I recently purchased the game and using a USB DAC instead of the PC sound card I can't hear anything from the game, not even the sound when moving through the menu. On top of that when I'm in a race or practice, when I try to exit to the main menu the game freeze in such a way that it makes the PC completely unusable and I am forced to manually restart it from the button on the tower. This is an issue inherited from Project CARS 2, which I have and when playing it with a DAC the EXACT same thing happens to me. A few days ago I acquired a new DAC that includes a USB UAC 1.0 mode to help with console compatibility and finally putting it in that mode the game sounds perfect and when leaving a practice or race my PC doesn't freeze. For this reason, please Reiza, implement USB UAC 2.0 support, as all modern external USB audio devices come with that mode by default. It's not very common these days for a USB DAC to come with a UAC 1.0 compatibility mode.
Hello, i have couple USB audio devices at hand, mix of UAC1.0 and UAC2.0 devices - one of them has UAC mode switch (Asus Xonar U7 mk2). I have used that device previously with various builds of AMS2, for purpose of this test used AMS2 main Steam release. Test results: Win10 laptop, using official Asus newest driver and utility, UAC2.0 mode, - no problems, game launches, runs and closes in various speaker and output combinations. In fact this same device has been used alot on said laptop and never gave issue (UAC2.0 mode). Win11 PC - using Microsoft driver - UAC1.0 mode, usbaudio.sys - all fine Win11 PC - using Microsoft driver - UAC2.0 mode, usbaudio2.sys - all fine What is the DAC you had issues with?
(While I have been writing this post I have been doing different tests with the game) Hello, I previously had a Moondrop Dawn Pro and what I mentioned happened to me. In the game's sound options it didn't appear as a device. My new DAC is an ONIX Alpha XI1 and the problem persists. However, when I put the DAC in UAC 1.0 mode and voila! the game works perfectly. My OS is Windows 11 and in 2 years of owning the Moondrop Dawn Pro I've never had these types of issues in any game. It only happens in Project CARS 2 and Automobilista 2. EDIT: I just confirmed that the problem is not UAC 2.0 but the hertz at which I set the sound device from the Windows panel. I have set the audio quality to 16 bit, 24 bit and 32 bit without any problems but as soon as I raise the hertz to more than 192000 Hz, when the problem occurs and it doesn't recognize the DAC as a sound device in the game options. Testing the game with the DAC in UAC 2.0 mode: · 16 bit 192000 Hz = no problem · 16 bit 352800 Hz = problem · 24 bit 192000 Hz = no problem · 24 bit 352800 Hz = problem · 32 bit 192000 Hz = no problem · 32 bit 352800 Hz = problem 32 bit 192000 Hz (appears as an audio device): 32 bit 352800 Hz (doesn't appear as an audio device): Since I started using DACs I have always had the audio quality from the Windows 11 panel at 32 bit 384000 Hz because I listen to music in high quality. As I mentioned before, I've never had this kind of problems before with other games except Project CARS 2 and Automobilista 2. Could you set the audio quality to higher than 192000 Hz and confirm that this is the cause of the problem? Thanks! Could you set the audio quality to higher than 192000 Hz and confirm that this is the cause of the problem? Thanks!

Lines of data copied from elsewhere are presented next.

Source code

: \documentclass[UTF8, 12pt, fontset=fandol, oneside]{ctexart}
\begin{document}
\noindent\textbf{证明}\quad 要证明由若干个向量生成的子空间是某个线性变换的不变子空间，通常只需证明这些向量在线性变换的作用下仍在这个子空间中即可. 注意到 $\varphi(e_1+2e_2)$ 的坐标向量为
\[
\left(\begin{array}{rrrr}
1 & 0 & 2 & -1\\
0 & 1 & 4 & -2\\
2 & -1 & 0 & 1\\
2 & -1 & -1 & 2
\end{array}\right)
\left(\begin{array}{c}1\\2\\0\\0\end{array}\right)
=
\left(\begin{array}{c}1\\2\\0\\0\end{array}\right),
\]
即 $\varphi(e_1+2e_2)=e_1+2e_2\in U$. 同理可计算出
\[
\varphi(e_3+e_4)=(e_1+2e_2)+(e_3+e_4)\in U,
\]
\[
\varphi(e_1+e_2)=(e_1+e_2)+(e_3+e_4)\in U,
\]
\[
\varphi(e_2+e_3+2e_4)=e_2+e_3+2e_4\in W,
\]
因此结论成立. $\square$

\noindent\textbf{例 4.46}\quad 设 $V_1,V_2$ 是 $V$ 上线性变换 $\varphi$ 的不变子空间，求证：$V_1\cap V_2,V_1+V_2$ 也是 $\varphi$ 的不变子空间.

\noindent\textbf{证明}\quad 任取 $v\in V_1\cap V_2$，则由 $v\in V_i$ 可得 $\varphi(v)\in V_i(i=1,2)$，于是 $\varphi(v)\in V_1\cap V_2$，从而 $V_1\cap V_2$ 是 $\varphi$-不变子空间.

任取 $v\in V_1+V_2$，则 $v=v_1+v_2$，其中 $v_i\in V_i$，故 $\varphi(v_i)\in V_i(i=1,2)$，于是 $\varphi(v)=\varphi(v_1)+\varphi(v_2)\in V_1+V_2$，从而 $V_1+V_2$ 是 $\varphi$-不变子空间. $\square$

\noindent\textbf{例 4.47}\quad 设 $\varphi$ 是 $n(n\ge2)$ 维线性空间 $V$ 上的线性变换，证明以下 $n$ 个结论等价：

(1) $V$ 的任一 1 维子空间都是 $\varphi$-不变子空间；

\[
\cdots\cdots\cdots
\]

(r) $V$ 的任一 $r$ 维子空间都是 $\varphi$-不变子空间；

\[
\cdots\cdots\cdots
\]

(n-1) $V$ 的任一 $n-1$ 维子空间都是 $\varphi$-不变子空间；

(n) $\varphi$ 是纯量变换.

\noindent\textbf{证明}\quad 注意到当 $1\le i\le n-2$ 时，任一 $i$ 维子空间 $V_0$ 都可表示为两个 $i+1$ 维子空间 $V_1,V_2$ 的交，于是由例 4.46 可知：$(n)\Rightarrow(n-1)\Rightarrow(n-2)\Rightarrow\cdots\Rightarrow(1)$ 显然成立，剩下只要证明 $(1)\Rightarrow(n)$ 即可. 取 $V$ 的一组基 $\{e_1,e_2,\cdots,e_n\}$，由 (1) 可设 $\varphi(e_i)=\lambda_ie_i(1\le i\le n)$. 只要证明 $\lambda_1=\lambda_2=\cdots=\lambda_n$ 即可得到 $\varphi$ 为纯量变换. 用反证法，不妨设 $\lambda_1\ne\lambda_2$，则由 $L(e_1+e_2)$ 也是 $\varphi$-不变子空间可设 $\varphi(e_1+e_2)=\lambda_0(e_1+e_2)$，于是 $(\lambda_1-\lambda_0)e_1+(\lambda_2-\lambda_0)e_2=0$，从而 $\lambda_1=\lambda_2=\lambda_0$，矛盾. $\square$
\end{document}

I confirm that if I set the DAC to a samplerate > 192 kHz, AMS has no sound, and "Audio" being set to "N/A" in audio settings. Other games and system apps do have sound, so it is an AMS2 specific issue. Probably the audio subsystem of the ME having something capped at 192 kHz. This can probably be fixed because the game should not care about what samplerate the Windows audio mixer outputs at.
Thanks! I feel more at ease now I've read several cases of users on different sites (Reddit, Steam forums, SIM forums...) with the same kind of problems (no sound, choppy sound or the sound device not showing up in the game options) and almost all of them had in common that they were using a DAC... and maybe all those problems are due to this, because they have the sound output at more than 192 kHz. I hope Reiza can fix it in the next updates
I can look into this, but here we have FMOD in between, which internally is set to run at 48 kHz. It then resamples output to what device is set to in it's options. I don't have a device capable of 352.8 kHz rate (so a multiple of 44.1 kHz). Do you absolutely need this high rate? I presume in case of PCM encoded DSD streams it is a must. Anyway, can you try the following and see what you get, untick "Allow application to take exclusive control of this device". Or if it is UNCHECKED, select it.
"Allow application to take exclusive control of this device" was enabled for my DAC, but disabling it does not solve the problem. I have tried 2 other games that use FMOD and they have no issue outputting sound when the DAC is set to 384 kHz (samplerate confirmed by my DAC display). Not sure how FMOD is configured in AMS2, but there is surely a mode operation compatible with > 192 kHz. IMHO , there is no much point to configure Windows to such a high samplerate, as it will make the mixer resample everything to that samplerate which is overkill. Capable music players such as foobar2000 or JRMC can instead be configured to use the DAC in exclusive mode and configure the DAC to the samplerate of the audio being played. In any case, it is worth fixing in AMS2, so "it just works". I would look into why the Windows mixer configured to > 192 kHz for the default audio output results in no audio card being found by AMS2.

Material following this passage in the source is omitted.